You’re not alone. It was a relief. He relaxed a little, not yet ready to call out to the others. There was too much to consider—Asahel, Felix, and Catharine, jumbled together in his head with Taggart’s daughter thrown into the mix. Quentin realized that he was listening, in part, for Asahel.
“Felix was the one who gave us up,” he said. “Asahel must be here somewhere.” The words rang out but were left unanswered. The silence made his arms prickle in revulsion. How many times had Asahel reminded him of the penalty that poor men faced for committing Heresy? It was one that even now, Quentin did not expect himself to face.
What if he’s already dead?
He curled himself up on the straw, willing himself not to think about it. It made his stomach ache worse than it did with the smells from nearby. There was little else to consider, however, but to start turning their conversations over and over in his head, trying to face the fact that his friend was in graver danger than he.
Finally, he closed his eyes and invited sleep. There was nothing to do but dream.

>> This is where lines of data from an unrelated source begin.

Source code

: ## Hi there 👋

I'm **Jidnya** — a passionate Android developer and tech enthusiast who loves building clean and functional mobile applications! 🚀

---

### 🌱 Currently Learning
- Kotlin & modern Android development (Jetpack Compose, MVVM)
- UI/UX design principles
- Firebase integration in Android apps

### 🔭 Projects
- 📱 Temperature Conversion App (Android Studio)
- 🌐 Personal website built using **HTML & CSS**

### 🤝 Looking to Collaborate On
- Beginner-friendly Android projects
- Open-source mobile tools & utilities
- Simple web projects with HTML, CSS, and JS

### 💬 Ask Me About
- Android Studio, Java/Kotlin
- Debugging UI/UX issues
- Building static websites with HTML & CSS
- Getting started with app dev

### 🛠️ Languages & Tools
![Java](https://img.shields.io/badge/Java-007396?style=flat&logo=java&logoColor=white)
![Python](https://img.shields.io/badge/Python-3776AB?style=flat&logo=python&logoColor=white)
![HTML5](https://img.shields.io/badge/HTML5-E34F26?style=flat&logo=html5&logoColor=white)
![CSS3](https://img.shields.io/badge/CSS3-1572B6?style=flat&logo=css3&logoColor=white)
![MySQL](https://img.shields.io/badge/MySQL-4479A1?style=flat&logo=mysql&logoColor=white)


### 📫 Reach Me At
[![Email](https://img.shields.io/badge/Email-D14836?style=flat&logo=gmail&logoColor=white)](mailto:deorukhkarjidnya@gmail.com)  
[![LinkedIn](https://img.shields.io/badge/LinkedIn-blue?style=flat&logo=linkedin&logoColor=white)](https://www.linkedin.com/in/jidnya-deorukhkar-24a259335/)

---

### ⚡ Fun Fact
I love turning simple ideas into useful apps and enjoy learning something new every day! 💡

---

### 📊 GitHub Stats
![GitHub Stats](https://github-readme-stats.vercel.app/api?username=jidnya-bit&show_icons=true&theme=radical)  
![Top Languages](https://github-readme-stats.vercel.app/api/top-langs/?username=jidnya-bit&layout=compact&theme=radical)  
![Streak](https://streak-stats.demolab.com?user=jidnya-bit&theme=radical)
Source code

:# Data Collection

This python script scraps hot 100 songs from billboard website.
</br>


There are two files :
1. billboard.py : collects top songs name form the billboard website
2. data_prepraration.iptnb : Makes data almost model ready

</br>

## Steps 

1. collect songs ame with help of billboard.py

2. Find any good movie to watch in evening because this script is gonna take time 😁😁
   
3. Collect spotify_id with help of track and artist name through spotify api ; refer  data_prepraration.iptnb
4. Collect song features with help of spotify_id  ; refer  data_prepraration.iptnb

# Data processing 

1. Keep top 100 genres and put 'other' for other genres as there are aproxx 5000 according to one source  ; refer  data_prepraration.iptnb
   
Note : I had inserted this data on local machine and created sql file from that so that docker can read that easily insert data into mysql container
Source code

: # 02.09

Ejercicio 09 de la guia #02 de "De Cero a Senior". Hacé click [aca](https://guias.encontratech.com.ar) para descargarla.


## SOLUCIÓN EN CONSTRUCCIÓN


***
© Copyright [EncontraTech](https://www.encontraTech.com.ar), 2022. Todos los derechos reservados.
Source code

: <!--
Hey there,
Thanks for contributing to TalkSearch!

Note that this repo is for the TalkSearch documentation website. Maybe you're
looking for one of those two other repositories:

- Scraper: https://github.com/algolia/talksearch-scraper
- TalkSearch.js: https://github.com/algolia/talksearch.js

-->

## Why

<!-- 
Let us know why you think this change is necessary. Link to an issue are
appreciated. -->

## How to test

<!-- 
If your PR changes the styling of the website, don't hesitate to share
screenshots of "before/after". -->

Quentin remained in a state ranging between slumber and boredom, though he could not say how long it lasted. There was no hint of time passed within his small cell. Underground as the prison was, Quentin couldn’t determine time’s passing by the change of sun and moon simply because there was no window. He recalled a story he’d once been told of a man notching the days of his captivity on the walls of his cell.
“I won’t last that long,” he told himself as he made a long s
cratch in the grimy film that coated the floor. He’d just been brought a plate of food—chalky, dark bread and a hard chunk of cheddar. Quentin mistrusted the water that they gave him, carefully plucking a fly off the top before he gingerly sipped at it. Meals were unpleasant, but they were some indicator of time passed, although he doubted they came with any regularity.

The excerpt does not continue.